In 1932, Garner ran for the Democratic presidential nomination. It had become evident that Franklin D. Roosevelt, the governor of New York, was the strongest of several candidates, but although he had a solid majority of convention delegates, he was 87.25 votes short of the two-thirds required for nomination. After Garner cut a deal with Roosevelt, thus allowing Roosevelt to win the nomination, Garner became his vice-presidential candidate.

Garner was re-elected to the 73rd Congress on November 8, 1932, and on the same day was also elected Vice President of the United States. On February 8, 1933, then–vice president Charles Curtis announced the election of his successor, House Speaker Garner, while Garner was seated next to him on the House dais. He was the second man, Schuyler Colfax being the first, to serve as both Speaker of the House and president of the Senate.

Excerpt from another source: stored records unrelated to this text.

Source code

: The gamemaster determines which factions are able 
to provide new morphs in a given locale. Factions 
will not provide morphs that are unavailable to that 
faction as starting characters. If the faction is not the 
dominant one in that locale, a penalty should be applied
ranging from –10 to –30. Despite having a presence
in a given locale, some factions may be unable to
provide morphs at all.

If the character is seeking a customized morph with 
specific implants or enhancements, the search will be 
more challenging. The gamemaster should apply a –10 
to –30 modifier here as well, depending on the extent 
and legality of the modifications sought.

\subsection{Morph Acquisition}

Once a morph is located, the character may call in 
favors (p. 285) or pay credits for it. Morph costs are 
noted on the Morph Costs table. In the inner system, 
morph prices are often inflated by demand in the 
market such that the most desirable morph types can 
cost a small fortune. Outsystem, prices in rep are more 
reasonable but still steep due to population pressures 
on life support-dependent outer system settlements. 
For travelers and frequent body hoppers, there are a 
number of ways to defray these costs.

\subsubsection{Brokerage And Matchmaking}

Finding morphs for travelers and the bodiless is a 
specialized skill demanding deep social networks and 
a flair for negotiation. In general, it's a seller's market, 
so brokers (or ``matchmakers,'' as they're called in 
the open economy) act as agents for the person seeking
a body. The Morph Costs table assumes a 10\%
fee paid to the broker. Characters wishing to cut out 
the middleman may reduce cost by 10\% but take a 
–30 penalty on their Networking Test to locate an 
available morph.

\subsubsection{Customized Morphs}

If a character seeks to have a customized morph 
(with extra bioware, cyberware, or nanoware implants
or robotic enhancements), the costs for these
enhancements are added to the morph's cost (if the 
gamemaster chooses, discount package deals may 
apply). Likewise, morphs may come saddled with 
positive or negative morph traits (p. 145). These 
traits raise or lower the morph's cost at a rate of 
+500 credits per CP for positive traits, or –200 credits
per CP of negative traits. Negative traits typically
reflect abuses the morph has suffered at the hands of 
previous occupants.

Garner was re-elected vice president with Roosevelt in 1936, serving in that office in total from March 4, 1933, to January 20, 1941.

Unlike many U.S. vice-presidents, Garner would have a very prominent role in shaping the president's policies, with Roosevelt using Garner's knowledge and experience to pilot New Deal legislation through Congress.

During the early months of his vice presidency, Garner served as presiding officer of the impeachment trial of Harold Louderback in the Senate.

During Roosevelt's second term, Garner's previously warm relationship with the president quickly soured, as Garner disagreed sharply with him on a wide range of important issues. Garner supported federal intervention to break up the Flint sit-down strike, supported a balanced federal budget, opposed the Judiciary Reorganization Bill of 1937 to "pack" the Supreme Court with additional justices, and opposed executive interference with the internal business of the Congress.

During 1938 and 1939, numerous Democratic party leaders urged Garner to run for president in the 1940 presidential election. Garner identified as the champion of the traditional Democratic Party establishment, which often clashed with supporters of Roosevelt's New Deal. The Gallup poll showed that Garner was the favorite among Democratic voters, based on the assumption that Roosevelt would defer to the longstanding two-term tradition and not run for a third term. Time characterized him on April 15, 1940:

Cactus Jack is 71, sound in wind & limb, a hickory conservative who does not represent the Old South of magnolias, hoopskirts, pillared verandas, but the New South: moneymaking, industrial, hardboiled, still expanding too rapidly to brood over social problems. He stands for oil derricks, sheriffs who use airplanes, prairie skyscrapers, mechanized farms, $100 Stetson hats. Conservative John Garner appeals to many a conservative voter.

Some other Democrats did not find him appealing. In congressional testimony, union leader John L. Lewis described him using tetrameter as "a labor-baiting, poker-playing, whiskey-drinking, evil old man".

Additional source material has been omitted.